Seminggu berlalu setelah lomba itu. Kini hari ini adalah pengumuman lima besar untuk ke final. Natasha duduk gelisah ingin segera mendengar kabar dari Pak Bambang, tak henti-hentinya ia melihat handphone, siapa tahu Pak Bambang ada menghubunginya.
Arsen sedang makan, makanan yang tadi dipesan Natasha. Aroma mie bakso juga gorengan sama sekali sepertinya tidak menggugah selera Natasha. Ia bahkan tidak memperdulikan orang-orang yang berbisik-bisik karena dirinya yang sedang duduk di samping Arsen dengan gelisah.
Arsen menatap tajam sekitar, Ia tidak suka ditatap orang-orang seperti itu.
"Lo bisa diem gak?"
"Apaan sih Sen, gue lagi nunggu informasi dari Pak Bambang. Kalo makan, ya makan aja!"
"Mereka liatin Lo! Masalahnya Lo duduk disamping gue, gue gak suka diliatin kayak gitu."
"Tinggal marah aja kayak biasanya. Mereka juga pasti takut."
"Ck," Arsen berdecak lalu ia tak menghabiskan makannya. Ia pergi berlalu juga meninggalkan Natasha.
"Ish, kayak cewek yang lagi dapet aja," gerutu Natasha yang juga ikut bangkit meninggalkan kantin.
***
Natasha menatap layar di depannya. Sudah satu jam Ia bulak-balik memeriksa namanya, yang padahal hanya ada beberapa di depannya.

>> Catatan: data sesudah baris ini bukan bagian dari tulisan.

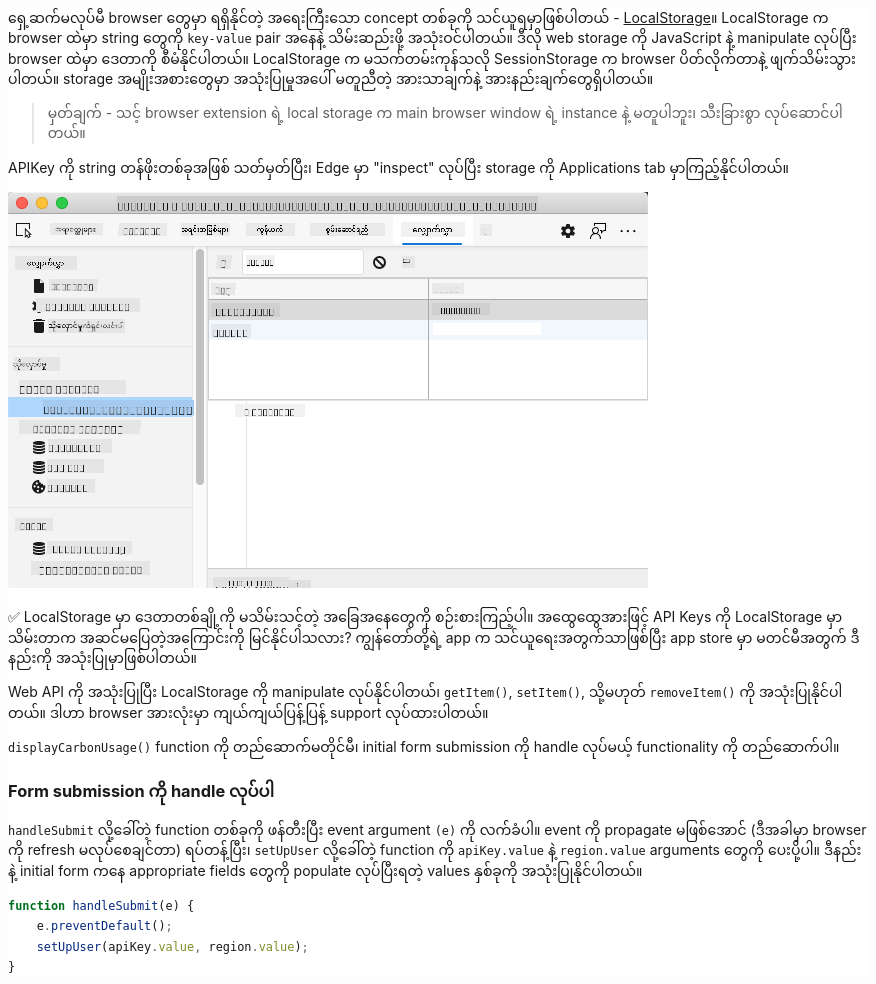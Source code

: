 ရှေ့ဆက်မလုပ်မီ browser တွေမှာ ရရှိနိုင်တဲ့ အရေးကြီးသော concept တစ်ခုကို သင်ယူရမှာဖြစ်ပါတယ် - [LocalStorage](https://developer.mozilla.org/docs/Web/API/Window/localStorage)။ LocalStorage က browser ထဲမှာ string တွေကို `key-value` pair အနေနဲ့ သိမ်းဆည်းဖို့ အသုံးဝင်ပါတယ်။ ဒီလို web storage ကို JavaScript နဲ့ manipulate လုပ်ပြီး browser ထဲမှာ ဒေတာကို စီမံနိုင်ပါတယ်။ LocalStorage က မသက်တမ်းကုန်သလို SessionStorage က browser ပိတ်လိုက်တာနဲ့ ဖျက်သိမ်းသွားပါတယ်။ storage အမျိုးအစားတွေမှာ အသုံးပြုမှုအပေါ် မတူညီတဲ့ အားသာချက်နဲ့ အားနည်းချက်တွေရှိပါတယ်။

> မှတ်ချက် - သင့် browser extension ရဲ့ local storage က main browser window ရဲ့ instance နဲ့ မတူပါဘူး၊ သီးခြားစွာ လုပ်ဆောင်ပါတယ်။

APIKey ကို string တန်ဖိုးတစ်ခုအဖြစ် သတ်မှတ်ပြီး၊ Edge မှာ "inspect" လုပ်ပြီး storage ကို Applications tab မှာကြည့်နိုင်ပါတယ်။

![Local storage pane](../../../../translated_images/localstorage.472f8147b6a3f8d141d9551c95a2da610ac9a3c6a73d4a1c224081c98bae09d9.my.png)

✅ LocalStorage မှာ ဒေတာတစ်ချို့ကို မသိမ်းသင့်တဲ့ အခြေအနေတွေကို စဉ်းစားကြည့်ပါ။ အထွေထွေအားဖြင့် API Keys ကို LocalStorage မှာ သိမ်းတာက အဆင်မပြေတဲ့အကြောင်းကို မြင်နိုင်ပါသလား? ကျွန်တော်တို့ရဲ့ app က သင်ယူရေးအတွက်သာဖြစ်ပြီး app store မှာ မတင်မီအတွက် ဒီနည်းကို အသုံးပြုမှာဖြစ်ပါတယ်။

Web API ကို အသုံးပြုပြီး LocalStorage ကို manipulate လုပ်နိုင်ပါတယ်၊ `getItem()`, `setItem()`, သို့မဟုတ် `removeItem()` ကို အသုံးပြုနိုင်ပါတယ်။ ဒါဟာ browser အားလုံးမှာ ကျယ်ကျယ်ပြန့်ပြန့် support လုပ်ထားပါတယ်။

`displayCarbonUsage()` function ကို တည်ဆောက်မတိုင်မီ၊ initial form submission ကို handle လုပ်မယ့် functionality ကို တည်ဆောက်ပါ။

### Form submission ကို handle လုပ်ပါ

`handleSubmit` လို့ခေါ်တဲ့ function တစ်ခုကို ဖန်တီးပြီး event argument `(e)` ကို လက်ခံပါ။ event ကို propagate မဖြစ်အောင် (ဒီအခါမှာ browser ကို refresh မလုပ်စေချင်တာ) ရပ်တန့်ပြီး၊ `setUpUser` လို့ခေါ်တဲ့ function ကို `apiKey.value` နဲ့ `region.value` arguments တွေကို ပေးပို့ပါ။ ဒီနည်းနဲ့ initial form ကနေ appropriate fields တွေကို populate လုပ်ပြီးရတဲ့ values နှစ်ခုကို အသုံးပြုနိုင်ပါတယ်။

```JavaScript
function handleSubmit(e) {
	e.preventDefault();
	setUpUser(apiKey.value, region.value);
}
```
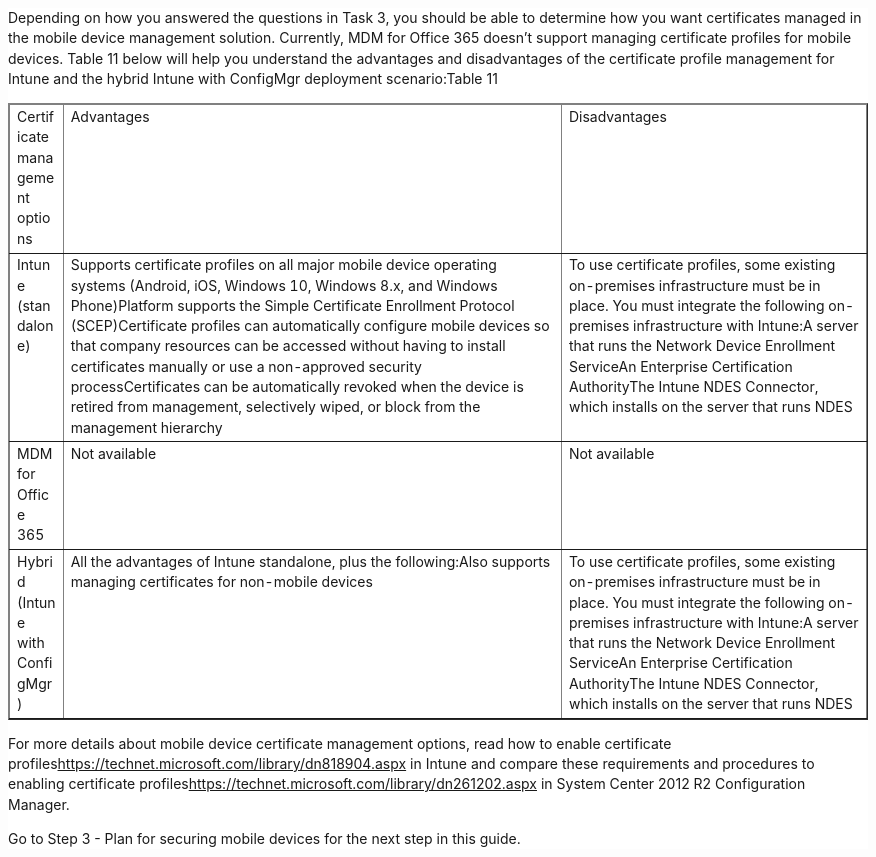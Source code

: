 </para></listItem></list><para>Depending on how you answered the questions in Task 3, you should be able to determine how you want certificates managed in the mobile device management solution. Currently, <token>MDM for Office 365</token> doesn’t support managing certificate profiles for mobile devices. Table 11 below will help you understand the advantages and disadvantages of the certificate profile management for <token>Intune</token> and the hybrid <token>Intune</token> with <token>ConfigMgr</token> deployment scenario:</para><para><legacyBold>Table 11</legacyBold></para><table border="1"><thead><tr><TD><para>Certificate management options</para></TD><TD><para>Advantages</para></TD><TD><para>Disadvantages</para></TD></tr></thead><tbody><tr><TD><para><token>Intune</token> (standalone)</para></TD><TD><list class="bullet"><listItem><para>Supports certificate profiles on all major mobile device operating systems (Android, iOS, Windows 10, Windows 8.x, and Windows Phone)</para></listItem><listItem><para>Platform supports the Simple Certificate Enrollment Protocol (SCEP)</para></listItem><listItem><para>Certificate profiles can automatically configure mobile devices so that company resources can be accessed without having to install certificates manually or use a non-approved security process</para></listItem><listItem><para>Certificates can be automatically revoked when the device is retired from management, selectively wiped, or block from the management hierarchy</para></listItem></list></TD><TD><list class="bullet"><listItem><para>To use certificate profiles, some existing on-premises infrastructure must be in place. You must integrate the following on-premises infrastructure with <token>Intune</token>:</para><list class="bullet"><listItem><para>A server that runs the Network Device Enrollment Service</para></listItem><listItem><para>An Enterprise Certification Authority</para></listItem><listItem><para>The <token>Intune</token> NDES Connector, which installs on the server that runs NDES</para></listItem></list></listItem></list></TD></tr><tr><TD><para><token>MDM for Office 365</token></para></TD><TD><list class="bullet"><listItem><para>Not available</para></listItem></list></TD><TD><list class="bullet"><listItem><para>Not available</para></listItem></list></TD></tr><tr><TD><para>Hybrid (<token>Intune</token> with <token>ConfigMgr</token>)</para></TD><TD><list class="bullet"><listItem><para>All the advantages of <token>Intune</token> standalone, plus the following:</para><list class="bullet"><listItem><para>Also supports managing certificates for non-mobile devices</para></listItem></list></listItem></list></TD><TD><list class="bullet"><listItem><para>To use certificate profiles, some existing on-premises infrastructure must be in place. You must integrate the following on-premises infrastructure with <token>Intune</token>:</para><list class="bullet"><listItem><para>A server that runs the Network Device Enrollment Service</para></listItem><listItem><para>An Enterprise Certification Authority</para></listItem><listItem><para>The <token>Intune</token> NDES Connector, which installs on the server that runs NDES</para></listItem></list></listItem></list></TD></tr></tbody></table><para>For more details about mobile device certificate management options, read how to <externalLink target="_blank"><linkText>enable certificate profiles</linkText><linkUri>https://technet.microsoft.com/library/dn818904.aspx</linkUri></externalLink> in <token>Intune</token> and compare these requirements and procedures to <externalLink target="_blank"><linkText>enabling certificate profiles</linkText><linkUri>https://technet.microsoft.com/library/dn261202.aspx</linkUri></externalLink> in <token>System Center 2012 R2 Configuration Manager</token>.</para></content>
</section></sections></section><section>
<title>Ready for the next step?</title><content><para>Go to <link xlink:href="5dffb570-dd1a-4beb-aa1e-7c0b51393704">Step 3 - Plan for securing mobile devices</link> for the next step in this guide.</para></content>
</section><relatedTopics/>
</developerConceptualDocument>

Tubuhnya meluruh. Kepalanya pusing sepersekian detik. Tepukan dibahunya membuatnya semakin sulit untuk menelan salivanya. Perlombaan ini bukan perlombaan biasa yang meraih tropi ataupun sejumlah uang. Perlombaan ini diadakan hanya untuk kelas sebelas dan diadakan pada tahun ini dengan hadiah beasiswa Jerman. Impian Natasha dari kelas sepuluh, beberapa lomba yang diikutinya selama ini sebagai latihan untuk lomba ini.

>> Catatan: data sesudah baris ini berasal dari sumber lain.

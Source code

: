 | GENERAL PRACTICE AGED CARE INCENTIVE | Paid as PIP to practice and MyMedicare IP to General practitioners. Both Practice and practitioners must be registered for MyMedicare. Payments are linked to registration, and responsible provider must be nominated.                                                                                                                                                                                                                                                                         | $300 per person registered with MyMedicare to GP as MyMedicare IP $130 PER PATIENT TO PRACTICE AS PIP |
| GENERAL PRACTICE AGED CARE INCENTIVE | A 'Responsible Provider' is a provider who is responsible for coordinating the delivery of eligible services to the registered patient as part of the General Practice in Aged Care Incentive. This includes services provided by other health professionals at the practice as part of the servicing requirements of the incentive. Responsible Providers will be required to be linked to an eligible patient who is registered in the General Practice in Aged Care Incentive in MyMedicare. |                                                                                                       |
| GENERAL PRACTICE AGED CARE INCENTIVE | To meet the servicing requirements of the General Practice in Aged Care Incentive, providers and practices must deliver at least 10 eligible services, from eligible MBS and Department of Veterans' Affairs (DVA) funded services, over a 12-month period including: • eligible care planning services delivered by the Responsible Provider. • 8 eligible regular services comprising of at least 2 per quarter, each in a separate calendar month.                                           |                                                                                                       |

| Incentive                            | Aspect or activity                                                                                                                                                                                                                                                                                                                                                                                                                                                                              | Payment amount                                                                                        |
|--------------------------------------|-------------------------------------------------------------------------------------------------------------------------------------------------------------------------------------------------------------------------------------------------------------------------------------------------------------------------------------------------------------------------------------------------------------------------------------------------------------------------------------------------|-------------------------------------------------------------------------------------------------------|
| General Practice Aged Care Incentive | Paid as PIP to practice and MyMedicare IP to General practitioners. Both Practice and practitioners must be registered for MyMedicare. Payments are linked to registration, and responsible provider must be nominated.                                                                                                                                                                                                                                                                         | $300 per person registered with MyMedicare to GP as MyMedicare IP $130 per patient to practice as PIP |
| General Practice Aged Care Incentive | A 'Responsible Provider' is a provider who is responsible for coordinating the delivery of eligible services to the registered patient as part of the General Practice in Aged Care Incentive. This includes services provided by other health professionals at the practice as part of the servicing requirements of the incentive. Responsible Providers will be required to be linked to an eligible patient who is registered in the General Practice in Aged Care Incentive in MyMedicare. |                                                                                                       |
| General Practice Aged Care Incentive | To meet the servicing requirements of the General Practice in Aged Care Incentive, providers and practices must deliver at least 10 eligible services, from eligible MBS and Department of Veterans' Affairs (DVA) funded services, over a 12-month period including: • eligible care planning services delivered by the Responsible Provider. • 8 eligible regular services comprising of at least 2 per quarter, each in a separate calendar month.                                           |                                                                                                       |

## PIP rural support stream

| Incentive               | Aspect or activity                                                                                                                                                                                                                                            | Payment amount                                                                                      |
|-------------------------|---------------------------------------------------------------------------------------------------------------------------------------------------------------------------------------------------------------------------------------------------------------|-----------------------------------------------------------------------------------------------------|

"Sayang sekali, akhir-akhir ini kamu terlalu sibuk dengan Arsen."
Natasha menatap Pak Bambang. Arsen. Entah kenapa Ia tiba-tiba sangat marah mendengar nama itu. Dadanya bergemuruh bahkan otaknya memutar bagaimana Arsen mengganggunya selama ini.
"Saya permisi Pak. Maaf sudah mengecewakan sekolah," ucap Natasha.

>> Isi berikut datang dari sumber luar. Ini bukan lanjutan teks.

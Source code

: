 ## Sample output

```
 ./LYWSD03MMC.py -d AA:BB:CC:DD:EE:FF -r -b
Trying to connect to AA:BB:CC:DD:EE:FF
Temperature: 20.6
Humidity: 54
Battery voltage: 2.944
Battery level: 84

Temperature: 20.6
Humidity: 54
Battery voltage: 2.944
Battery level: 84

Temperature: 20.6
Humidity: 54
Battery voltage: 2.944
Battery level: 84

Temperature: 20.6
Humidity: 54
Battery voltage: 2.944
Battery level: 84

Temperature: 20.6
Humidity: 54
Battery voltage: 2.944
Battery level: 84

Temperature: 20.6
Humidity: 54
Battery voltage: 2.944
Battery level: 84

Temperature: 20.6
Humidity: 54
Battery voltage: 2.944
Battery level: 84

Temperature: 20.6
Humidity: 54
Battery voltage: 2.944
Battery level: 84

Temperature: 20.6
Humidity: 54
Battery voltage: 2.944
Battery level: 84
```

"Ya tidak masalah. Semoga ada kesempatan lain, mungkin nanti saya akan hubungi kamu jika ada info lomba dengan hadiah beasiswa," jawab Pak Bambang sambil mengangguk.
Natasha menganggukan kepalanya. Ia kemudian meninggalkan Pak Bambang, permisi.
Langkahnya terburu-buru, hari ini Ia akan menghindari orang-orang. Emosinya meluap begitu saja. Tahu rasanya ketika kita berharap, kita bemimpi dengan apa yang sudah dirancang, yang setiap hari diidam-idamkan tiba-tiba pupus sudah hanya karena gangguan dan masalah dari orang lain. Padahal ketika Natasha masih dengan tantenya itu, waktu belajarnya lebih banyak dibanding dengan Arsen sekarang.
Natasha bermimpi meneruskan sekolah di luar negri dengan beasiswa full. Ia akan mengambil jurusan Bisnis untuk meneruskan kemauan Papanya dulu. Menjadi wanita mandiri, pemberani, berpendidikan tinggi.
Berada di rooftop sekolah, mengamati langit yang masih biru dengan awan putih yang bergerak lamban. Angin kencang bahkan menerpa wajahnya, tak membiarkan sedikitpun Natasha meneteskan air mata.
Beberapa kali Natasha menghela napasnya, menghilangkan rasa tak nyaman yang singgah. Sesak.
Dering telepon sama sekali tak digubrisnya. Ia biarkan saja, bahkan telinganya seakan tidak mendengar suara deringnya itu.